Data excerpts:
┄┄┄┄┄┄
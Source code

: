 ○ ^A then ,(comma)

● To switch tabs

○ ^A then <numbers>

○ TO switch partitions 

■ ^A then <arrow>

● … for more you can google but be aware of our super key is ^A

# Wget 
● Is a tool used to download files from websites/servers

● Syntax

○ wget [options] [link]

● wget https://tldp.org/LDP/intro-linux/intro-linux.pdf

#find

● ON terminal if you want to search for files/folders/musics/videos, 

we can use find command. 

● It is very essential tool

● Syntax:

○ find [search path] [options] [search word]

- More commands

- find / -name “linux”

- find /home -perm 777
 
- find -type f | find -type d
┄┄┄┄┄┄
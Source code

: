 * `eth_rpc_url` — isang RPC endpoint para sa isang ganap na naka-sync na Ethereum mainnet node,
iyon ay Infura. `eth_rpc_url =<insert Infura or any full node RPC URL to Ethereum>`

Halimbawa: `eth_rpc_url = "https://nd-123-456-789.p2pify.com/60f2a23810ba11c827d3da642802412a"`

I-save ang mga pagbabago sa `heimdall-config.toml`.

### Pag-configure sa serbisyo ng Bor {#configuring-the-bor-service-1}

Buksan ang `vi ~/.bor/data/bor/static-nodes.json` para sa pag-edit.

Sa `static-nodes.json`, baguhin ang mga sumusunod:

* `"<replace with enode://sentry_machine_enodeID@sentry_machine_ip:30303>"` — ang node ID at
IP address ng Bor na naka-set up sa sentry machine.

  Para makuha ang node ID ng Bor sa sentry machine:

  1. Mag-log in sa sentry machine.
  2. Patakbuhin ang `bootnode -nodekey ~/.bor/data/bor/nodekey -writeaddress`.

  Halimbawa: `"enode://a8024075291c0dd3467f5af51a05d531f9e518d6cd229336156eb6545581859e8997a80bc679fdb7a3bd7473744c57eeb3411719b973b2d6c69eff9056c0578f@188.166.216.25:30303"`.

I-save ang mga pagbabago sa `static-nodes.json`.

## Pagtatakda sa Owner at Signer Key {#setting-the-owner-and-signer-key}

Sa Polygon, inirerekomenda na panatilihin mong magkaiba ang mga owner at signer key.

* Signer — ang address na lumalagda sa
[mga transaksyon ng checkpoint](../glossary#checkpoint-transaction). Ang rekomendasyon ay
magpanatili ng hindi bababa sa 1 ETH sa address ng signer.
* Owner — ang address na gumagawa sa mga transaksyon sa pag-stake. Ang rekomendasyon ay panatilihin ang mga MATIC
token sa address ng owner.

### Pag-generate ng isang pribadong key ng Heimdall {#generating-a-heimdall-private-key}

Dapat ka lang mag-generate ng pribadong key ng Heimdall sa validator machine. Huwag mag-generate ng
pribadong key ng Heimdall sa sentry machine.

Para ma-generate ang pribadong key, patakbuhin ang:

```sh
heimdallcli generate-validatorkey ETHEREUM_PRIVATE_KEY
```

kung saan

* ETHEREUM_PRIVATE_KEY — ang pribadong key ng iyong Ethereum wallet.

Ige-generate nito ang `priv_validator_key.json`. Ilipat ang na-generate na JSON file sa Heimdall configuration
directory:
┄┄┄┄┄┄
=== Assigned task ===
Above are the records; print exactly the lines from the line with "token sa address ng owner." to the line with "iyong Ethereum wallet.", including both, and nothing else.

=== Solution ===
token sa address ng owner.

### Pag-generate ng isang pribadong key ng Heimdall {#generating-a-heimdall-private-key}

Dapat ka lang mag-generate ng pribadong key ng Heimdall sa validator machine. Huwag mag-generate ng
pribadong key ng Heimdall sa sentry machine.

Para ma-generate ang pribadong key, patakbuhin ang:

```sh
heimdallcli generate-validatorkey ETHEREUM_PRIVATE_KEY
```

kung saan

* ETHEREUM_PRIVATE_KEY — ang pribadong key ng iyong Ethereum wallet.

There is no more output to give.